One reason for the small portion of businesses that are strategically applying these technologies at scale, is that doing so requires a forward-looking CEO, C-suite, and board of directors. Today, boards of directors who enjoy the technology expertise to enable companies to successfully play “offense,” by deploying technologies to accelerate innovations, and also to play “defense” by implementing technological advances that safeguard operations from risks, remain a minority. While most boards of Standard and Poor’s 500 companies have the customary audit, compensation, and governance committees of the board, relatively few have technology committees.

In tech-responsive fields like life sciences, technology can have an exponential impact on performance by integrating unstructured and structured data, and thus

  • speeding up discovery and development, and
  • personalizing drugs for diseases previously considered untreatable, and
  • helping with access to, and appropriate usage by patients.

Even in such fields, technology-savvy board members are few and far between. Only 8% of board members at the world’s 20 largest life science companies are technology experts, according to Accenture Research.2 Similarly, just 8% of board members at the world’s leading 40 life sciences companies have completed planned generative AI training sessions or engaged with outside experts. A mere 14% actively leverage generative AI to transform their own companies’ businesses.3 Taken together, these findings suggest that technology-deficient boards can cause companies to leave critical opportunities on the table.

Boards seek to build appropriate capabilities to fulfill their fiduciary duties in corporate governance, audit and compensation. Now, the more modern, more performance-oriented boards strive to be sufficiently tech-proficient in order to be able to provide expert guidance on decisions that could profoundly affect a company’s future.

So how can companies effectively embed technology expertise in their boards? Based on our decades of experience as board members, CEOs, and advisors, as well as in-depth interviews with CEOs at some of the largest biopharma companies, we believe that those boards who

  • recruit technology experts as new members, and who
  • install formal technology committees of the board, and who
  • continuously train and provide refreshers on technology topics

are the most successful at guiding management teams through technology-driven decisions, that can help secure competitive advantages. Below, we explore three ways companies can make this happen.

1. Improve Technology Representation

As technological advances increasingly impact, and potentially reinvent, every part of companies’ operations, all board members need to be up to speed on the latest relevant technologies and their implications for their business.
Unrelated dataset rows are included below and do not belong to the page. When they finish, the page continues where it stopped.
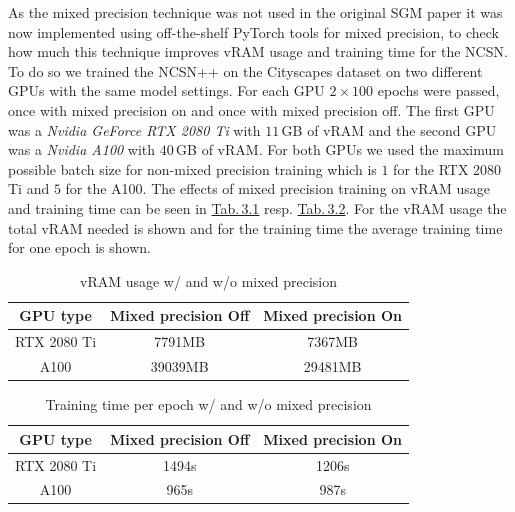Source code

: As the mixed precision technique was not used in the original SGM paper \cite{score_3} it was now implemented using off-the-shelf PyTorch tools for mixed precision, to check how much this technique improves vRAM usage and training time for the NCSN. To do so we trained the NCSN++ on the Cityscapes dataset on two different GPUs with the same model settings. For each GPU $2\times100$ epochs were passed, once with mixed precision on and once with mixed precision off. The first GPU was a \textit{Nvidia GeForce RTX 2080 Ti} with $11$\,GB of vRAM and the second GPU was a \textit{Nvidia A100} with $40$\,GB of vRAM. For both GPUs we used the maximum possible batch size for non-mixed precision training which is $1$ for the RTX 2080 Ti and $5$ for the A100. The effects of mixed precision training on vRAM usage and training time can be seen in \hyperref[tab:3.1]{Tab.\,3.1} resp. \hyperref[tab:3.1]{Tab.\,3.2}. For the vRAM usage the total vRAM needed is shown and for the training time the average training time for one epoch is shown.
%
\begin{table}[] \label{tab:3.1}
        \centering
    \begin{tabular}{c|c|c}
        \toprule
        GPU type        & Mixed precision \textbf{Off}    & Mixed precision \textbf{On} \\
        \midrule
        RTX 2080 Ti     &  7791MB               & 7367MB\\
        A100            &  39039MB              & 29481MB\\
        \bottomrule
    \end{tabular}
    \caption{vRAM usage w/ and w/o mixed precision}
\end{table}
\begin{table}[b] \label{tab:3.2}
        \centering
    \begin{tabular}{c|c|c}
        \toprule
        GPU type        & Mixed precision \textbf{Off}    & Mixed precision \textbf{On} \\
        \midrule
        RTX 2080 Ti     &  1494s                & 1206s    \\
        A100            &  965s                 & 987s\\
        \bottomrule
    \end{tabular}
    \caption{Training time per epoch w/ and w/o mixed precision}
\end{table}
They must understand and sharpen their technology knowledge well enough to evaluate the options and to oversee the strategy and the execution of a management team’s leveraging of technology. On technology, boards need to ask the right questions and proactively surface new ideas to support the management team’s efforts to gain the competitive edge. Simultaneously, boards should do their part in helping protect the company from risks, whether they be in cybersecurity or the responsible use of technologies.

To power-up their technology capabilities, boards need to develop three levels of expertise that we refer to as “tech aware”, “tech literate” and “tech expert.” All board members should be at least at the level of “tech aware” i.e., aware of the latest technologies and their implications for their business. In addition, several directors should function at the “tech literate” level. These directors should understand technology well enough to ask the right questions, to competently discern both opportunities and risks. Finally, at least a few directors should qualify at the “tech expert” level. They should have deep technology knowledge coupled with multiple real-life experiences of getting things done. These “tech-expert” board members should engage in multiple industry initiatives, bring in new ideas to challenge the executive team, and be comfortable in providing expert advice to the other members of the board and to management, on the oversight of tech-oriented decisions.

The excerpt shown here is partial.